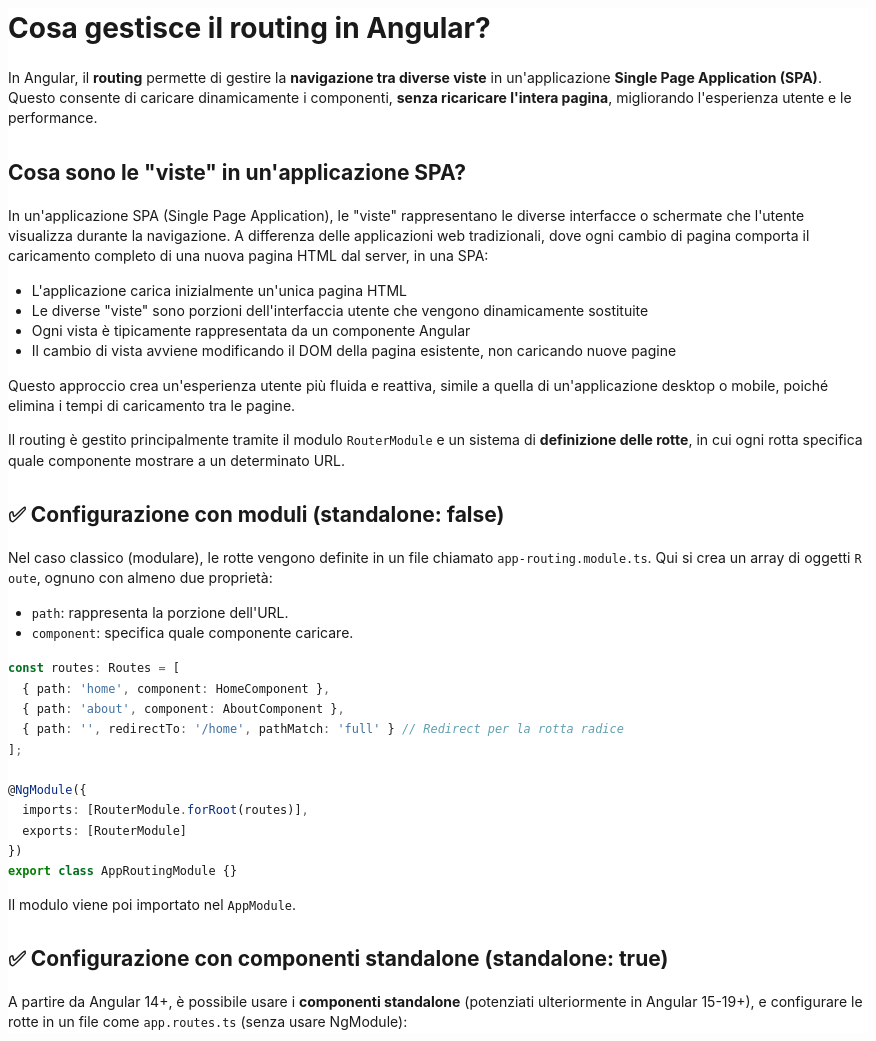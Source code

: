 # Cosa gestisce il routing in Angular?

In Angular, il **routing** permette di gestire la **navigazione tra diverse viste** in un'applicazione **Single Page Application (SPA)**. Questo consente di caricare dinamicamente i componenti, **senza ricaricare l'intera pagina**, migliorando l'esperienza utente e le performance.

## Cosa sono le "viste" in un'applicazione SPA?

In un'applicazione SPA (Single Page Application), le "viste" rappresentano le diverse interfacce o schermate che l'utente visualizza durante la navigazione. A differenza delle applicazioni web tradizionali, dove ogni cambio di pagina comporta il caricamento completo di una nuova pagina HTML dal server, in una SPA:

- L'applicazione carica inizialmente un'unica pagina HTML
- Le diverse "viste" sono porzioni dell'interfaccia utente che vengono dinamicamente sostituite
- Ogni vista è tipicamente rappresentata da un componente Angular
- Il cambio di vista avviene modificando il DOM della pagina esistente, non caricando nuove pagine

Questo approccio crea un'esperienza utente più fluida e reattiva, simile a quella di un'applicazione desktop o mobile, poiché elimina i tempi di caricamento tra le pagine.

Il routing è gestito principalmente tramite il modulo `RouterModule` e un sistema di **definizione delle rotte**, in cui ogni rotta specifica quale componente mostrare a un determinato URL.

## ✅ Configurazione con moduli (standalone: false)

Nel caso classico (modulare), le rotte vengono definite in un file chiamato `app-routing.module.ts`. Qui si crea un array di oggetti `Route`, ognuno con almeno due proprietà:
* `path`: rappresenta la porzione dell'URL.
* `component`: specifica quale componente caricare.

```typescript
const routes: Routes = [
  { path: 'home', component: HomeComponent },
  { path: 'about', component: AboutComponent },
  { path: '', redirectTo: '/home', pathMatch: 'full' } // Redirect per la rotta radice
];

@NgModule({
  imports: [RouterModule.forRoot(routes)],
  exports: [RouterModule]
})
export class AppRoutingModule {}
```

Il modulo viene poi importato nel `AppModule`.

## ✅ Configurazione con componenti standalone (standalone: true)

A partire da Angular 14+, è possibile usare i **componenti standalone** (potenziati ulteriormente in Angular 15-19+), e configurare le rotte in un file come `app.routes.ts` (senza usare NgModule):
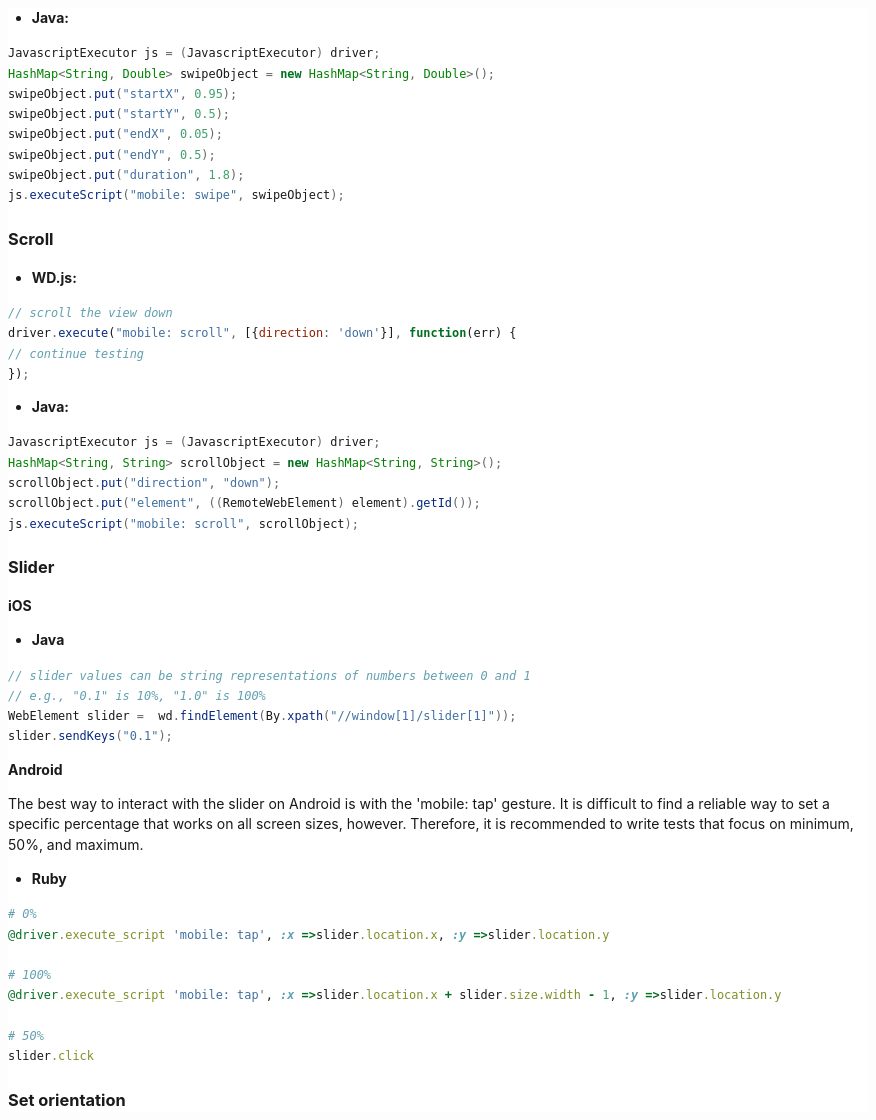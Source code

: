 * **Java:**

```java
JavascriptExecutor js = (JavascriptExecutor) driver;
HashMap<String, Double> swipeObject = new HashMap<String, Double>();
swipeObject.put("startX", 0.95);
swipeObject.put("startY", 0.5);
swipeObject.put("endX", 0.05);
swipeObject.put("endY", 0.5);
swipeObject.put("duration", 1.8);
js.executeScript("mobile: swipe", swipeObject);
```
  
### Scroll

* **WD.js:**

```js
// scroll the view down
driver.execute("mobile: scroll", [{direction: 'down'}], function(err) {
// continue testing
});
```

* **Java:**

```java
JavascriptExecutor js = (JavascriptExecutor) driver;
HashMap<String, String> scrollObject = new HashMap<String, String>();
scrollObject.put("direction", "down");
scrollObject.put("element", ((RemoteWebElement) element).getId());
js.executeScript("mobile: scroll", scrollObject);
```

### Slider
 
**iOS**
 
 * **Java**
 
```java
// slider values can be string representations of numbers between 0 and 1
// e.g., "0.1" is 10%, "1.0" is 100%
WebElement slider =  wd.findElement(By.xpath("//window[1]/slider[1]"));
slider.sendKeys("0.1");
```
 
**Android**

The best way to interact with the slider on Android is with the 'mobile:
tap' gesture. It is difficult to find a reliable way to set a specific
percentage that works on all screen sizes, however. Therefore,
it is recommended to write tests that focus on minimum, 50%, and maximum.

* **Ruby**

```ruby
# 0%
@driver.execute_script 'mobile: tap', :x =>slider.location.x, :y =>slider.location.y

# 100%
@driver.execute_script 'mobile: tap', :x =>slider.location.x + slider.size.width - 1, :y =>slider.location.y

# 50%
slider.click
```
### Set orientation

**About this exercise**
Return only the lines running from the start of the entries above to the line that contains "routing in Angular?", inclusive, and omit every picture.

**Finished task**
Source code

: # Cosa gestisce il routing in Angular?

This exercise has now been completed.